On projette le point p sur l’axe des abscisses en p’ : on obtient une longueur 0p’ qui correspond à la valeur du cosinus d’oméga.

Pour obtenir le sinus d’oméga : on projette le point p sur l’axe des ordonnées en p’’, le sinus est alors égal à la longueur du segment  0p’’.
Ce qui est intéressant dans cette démonstration dans le cercle unité c’est que pour définir le Sinus, on « sort » du triangle qui contient oméga. On projette le point p « ailleurs » (sur l’axe des ordonnées) qui permet de former un triangle qu’on pourrait qualifier de complémentaire, et ces deux triangles forment un quadrilatère (0p’pp’’). On a deux triangles rectangles. Par construction symétrique, on peut poser l’angle oméga’ et on constate que la longueur 0p’’ correspond au sinus d’oméga' si on se fie à la première démonstration faite dans un triangle rectangle. On retombe sur nos pattes. Cela dit, d’instinct, on sent que la démonstration dans le cercle unité est plus porteuse de signification, plus exploitable, que la démonstration dans un triangle rectangle.
C’est important. Le fait de sortir du cadre, de prendre un cadre plus grand permet de comprendre plus de choses mais pas seulement. Cela permet très souvent de simplifier les choses.
Nous avons vu d’où venaient et ce qu’étaient nos Sin et Cos, voyons d’où vient la fonction exponentielle.
C’est une fonction très étrange qui  pour tout x associe un y tel que y= ex.
On voit dans la construction géométrique suivante qu’elle a quelques propriétés intéressantes : 

(Figure 2)


en y = 1 , x vaut 0,
en y=0, x vaut e, soit environ 2.178…
Elle transforme une somme en produit
Elle est sa propre dérivée
Etc, elle a encore bien d’autres propriétés.
Voici maintenant les représentations graphiques des fonctions Sin x et Cos x :
(Figure 3)


A priori, on se dit que les fonctions Sin et Cos n'ont rien à voir avec la fonction exponentielle.
Dans le graphe ci-dessus, les valeurs sur l’axe des x sont exprimées en radians (degrés exprimées en fonction de pi) pour la simple raison qu’on travaille avec les sin et cos tels qu’on les a vu dans le cercle unité, et qui dit cercle, dit pi. (Rappel : pi est le rapport de la circonférence d’un cercle à son diamètre).

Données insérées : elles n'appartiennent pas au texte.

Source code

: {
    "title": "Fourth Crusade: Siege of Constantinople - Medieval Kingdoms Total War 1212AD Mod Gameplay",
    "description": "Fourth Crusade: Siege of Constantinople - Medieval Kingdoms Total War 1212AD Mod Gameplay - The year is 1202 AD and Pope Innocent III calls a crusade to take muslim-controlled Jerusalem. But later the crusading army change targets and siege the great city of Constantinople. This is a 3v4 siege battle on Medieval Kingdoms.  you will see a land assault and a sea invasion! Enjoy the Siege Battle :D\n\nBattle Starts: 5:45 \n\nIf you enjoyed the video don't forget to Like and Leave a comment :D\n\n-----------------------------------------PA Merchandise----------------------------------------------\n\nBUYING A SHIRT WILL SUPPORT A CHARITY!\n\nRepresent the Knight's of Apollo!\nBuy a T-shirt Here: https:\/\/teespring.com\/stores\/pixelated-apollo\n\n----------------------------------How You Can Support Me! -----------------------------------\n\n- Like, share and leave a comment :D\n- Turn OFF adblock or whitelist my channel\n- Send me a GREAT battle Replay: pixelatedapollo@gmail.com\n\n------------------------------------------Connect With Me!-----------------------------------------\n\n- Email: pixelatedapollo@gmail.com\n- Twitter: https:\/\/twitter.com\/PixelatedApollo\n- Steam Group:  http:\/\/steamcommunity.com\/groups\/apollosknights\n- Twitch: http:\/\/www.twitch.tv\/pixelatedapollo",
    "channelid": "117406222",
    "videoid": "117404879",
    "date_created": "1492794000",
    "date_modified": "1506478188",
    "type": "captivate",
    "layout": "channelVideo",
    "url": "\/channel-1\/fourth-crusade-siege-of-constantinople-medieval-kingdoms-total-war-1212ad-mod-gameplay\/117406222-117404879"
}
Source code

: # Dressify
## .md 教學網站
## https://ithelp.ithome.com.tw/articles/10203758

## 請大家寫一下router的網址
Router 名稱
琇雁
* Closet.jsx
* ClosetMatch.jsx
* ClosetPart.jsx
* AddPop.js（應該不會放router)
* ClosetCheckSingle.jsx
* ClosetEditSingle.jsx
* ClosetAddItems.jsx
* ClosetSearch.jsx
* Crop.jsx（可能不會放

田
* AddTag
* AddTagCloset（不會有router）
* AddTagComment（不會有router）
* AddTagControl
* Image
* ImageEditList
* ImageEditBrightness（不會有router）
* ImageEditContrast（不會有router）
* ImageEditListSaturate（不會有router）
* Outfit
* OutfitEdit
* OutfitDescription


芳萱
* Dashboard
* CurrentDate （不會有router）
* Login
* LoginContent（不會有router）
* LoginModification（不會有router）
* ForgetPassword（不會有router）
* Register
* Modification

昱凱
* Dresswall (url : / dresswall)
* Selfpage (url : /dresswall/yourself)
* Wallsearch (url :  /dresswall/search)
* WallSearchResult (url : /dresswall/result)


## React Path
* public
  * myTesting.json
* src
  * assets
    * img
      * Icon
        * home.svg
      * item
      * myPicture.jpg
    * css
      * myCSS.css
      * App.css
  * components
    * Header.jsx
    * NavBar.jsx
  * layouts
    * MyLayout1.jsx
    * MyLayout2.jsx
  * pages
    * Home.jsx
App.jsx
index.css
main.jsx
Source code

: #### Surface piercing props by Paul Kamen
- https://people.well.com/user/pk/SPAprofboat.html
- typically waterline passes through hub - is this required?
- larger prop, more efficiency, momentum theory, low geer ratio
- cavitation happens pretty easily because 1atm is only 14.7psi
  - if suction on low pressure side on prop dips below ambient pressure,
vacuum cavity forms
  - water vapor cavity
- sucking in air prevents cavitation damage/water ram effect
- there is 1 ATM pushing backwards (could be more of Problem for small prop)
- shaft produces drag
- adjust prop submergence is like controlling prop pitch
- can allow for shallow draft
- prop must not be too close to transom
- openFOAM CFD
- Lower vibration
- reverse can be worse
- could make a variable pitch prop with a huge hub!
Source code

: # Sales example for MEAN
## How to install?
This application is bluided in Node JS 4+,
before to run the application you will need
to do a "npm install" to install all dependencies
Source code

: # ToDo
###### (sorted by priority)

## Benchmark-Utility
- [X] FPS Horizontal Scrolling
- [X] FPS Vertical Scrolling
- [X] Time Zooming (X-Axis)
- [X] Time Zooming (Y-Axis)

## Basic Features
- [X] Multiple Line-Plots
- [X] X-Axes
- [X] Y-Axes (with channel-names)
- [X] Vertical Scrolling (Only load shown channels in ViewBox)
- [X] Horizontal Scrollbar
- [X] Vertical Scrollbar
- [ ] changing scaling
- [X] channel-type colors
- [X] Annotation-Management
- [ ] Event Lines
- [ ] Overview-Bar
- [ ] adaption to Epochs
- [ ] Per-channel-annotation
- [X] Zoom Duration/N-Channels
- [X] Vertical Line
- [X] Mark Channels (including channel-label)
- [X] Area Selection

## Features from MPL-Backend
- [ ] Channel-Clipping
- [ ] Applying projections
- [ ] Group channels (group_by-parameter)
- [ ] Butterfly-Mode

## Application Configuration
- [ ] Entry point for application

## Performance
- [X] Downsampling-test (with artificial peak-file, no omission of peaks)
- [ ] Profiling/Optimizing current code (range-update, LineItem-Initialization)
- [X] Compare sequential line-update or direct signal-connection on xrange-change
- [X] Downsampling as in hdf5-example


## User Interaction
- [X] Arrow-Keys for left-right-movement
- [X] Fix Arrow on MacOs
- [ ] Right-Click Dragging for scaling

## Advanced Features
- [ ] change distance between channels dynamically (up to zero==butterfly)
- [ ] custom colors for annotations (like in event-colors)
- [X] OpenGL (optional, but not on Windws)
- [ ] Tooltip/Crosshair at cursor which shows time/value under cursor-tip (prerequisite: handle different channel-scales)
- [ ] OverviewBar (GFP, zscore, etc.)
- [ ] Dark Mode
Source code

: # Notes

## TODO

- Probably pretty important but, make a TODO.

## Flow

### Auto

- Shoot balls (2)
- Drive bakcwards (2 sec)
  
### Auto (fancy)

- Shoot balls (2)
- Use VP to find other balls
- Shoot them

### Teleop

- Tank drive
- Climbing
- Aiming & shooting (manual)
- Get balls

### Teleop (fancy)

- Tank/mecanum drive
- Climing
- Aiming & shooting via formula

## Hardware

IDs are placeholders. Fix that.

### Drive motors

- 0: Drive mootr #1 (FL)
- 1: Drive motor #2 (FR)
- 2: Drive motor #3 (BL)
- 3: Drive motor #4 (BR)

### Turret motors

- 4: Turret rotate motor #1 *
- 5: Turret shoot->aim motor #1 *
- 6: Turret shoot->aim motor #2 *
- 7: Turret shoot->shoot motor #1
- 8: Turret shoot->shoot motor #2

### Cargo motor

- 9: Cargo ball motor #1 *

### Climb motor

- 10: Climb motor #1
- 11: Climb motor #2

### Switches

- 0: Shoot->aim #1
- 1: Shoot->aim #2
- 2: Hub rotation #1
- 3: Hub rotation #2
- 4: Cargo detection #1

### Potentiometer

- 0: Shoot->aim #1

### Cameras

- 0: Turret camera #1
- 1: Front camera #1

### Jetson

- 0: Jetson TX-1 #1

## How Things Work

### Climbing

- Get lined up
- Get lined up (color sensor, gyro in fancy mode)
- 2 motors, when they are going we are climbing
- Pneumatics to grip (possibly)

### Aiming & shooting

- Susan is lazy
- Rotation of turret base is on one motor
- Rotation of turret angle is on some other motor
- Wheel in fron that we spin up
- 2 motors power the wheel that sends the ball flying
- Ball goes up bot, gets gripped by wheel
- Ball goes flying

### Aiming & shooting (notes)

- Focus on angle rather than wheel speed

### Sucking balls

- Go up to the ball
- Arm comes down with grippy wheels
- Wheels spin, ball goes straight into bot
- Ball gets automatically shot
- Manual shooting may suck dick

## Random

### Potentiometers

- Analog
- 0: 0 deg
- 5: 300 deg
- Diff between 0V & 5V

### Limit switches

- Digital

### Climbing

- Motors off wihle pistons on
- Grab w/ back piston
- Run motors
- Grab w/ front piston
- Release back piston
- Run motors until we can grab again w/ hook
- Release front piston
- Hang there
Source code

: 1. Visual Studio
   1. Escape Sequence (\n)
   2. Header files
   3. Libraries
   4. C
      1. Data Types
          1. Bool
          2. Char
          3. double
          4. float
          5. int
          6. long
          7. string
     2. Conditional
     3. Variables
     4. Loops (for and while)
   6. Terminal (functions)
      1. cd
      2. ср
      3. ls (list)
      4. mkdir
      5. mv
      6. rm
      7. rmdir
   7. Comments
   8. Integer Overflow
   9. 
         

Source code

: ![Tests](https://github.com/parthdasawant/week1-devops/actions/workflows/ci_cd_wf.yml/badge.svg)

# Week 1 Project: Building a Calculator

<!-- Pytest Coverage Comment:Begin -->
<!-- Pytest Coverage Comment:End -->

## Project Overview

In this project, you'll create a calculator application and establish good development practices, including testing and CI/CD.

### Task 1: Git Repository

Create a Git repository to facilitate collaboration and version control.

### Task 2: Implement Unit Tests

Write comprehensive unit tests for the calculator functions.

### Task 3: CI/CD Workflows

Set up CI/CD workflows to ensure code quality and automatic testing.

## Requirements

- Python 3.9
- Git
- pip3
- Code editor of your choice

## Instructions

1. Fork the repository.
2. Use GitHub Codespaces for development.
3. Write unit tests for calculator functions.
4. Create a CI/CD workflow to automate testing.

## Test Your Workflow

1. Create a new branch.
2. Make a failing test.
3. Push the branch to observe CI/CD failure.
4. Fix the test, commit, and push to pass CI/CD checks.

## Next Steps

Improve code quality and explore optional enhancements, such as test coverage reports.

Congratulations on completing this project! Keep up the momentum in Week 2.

A priori, on se dit que les fonctions Sin et Cos n'ont rien à voir avec la fonction exponentielle. Et pourtant.On va voir qu'elles peuvent être réunies.

C’est important d’avoir ces représentations en tête, de voir par exemple la différence d’évolution de la courbe sinusoïdale par rapport à la courbe qui représente la fonction cos, quand x vaut  pi/2, pi, 2pi. On sent qu’il existe une forme de complémentarité entre les deux courbes.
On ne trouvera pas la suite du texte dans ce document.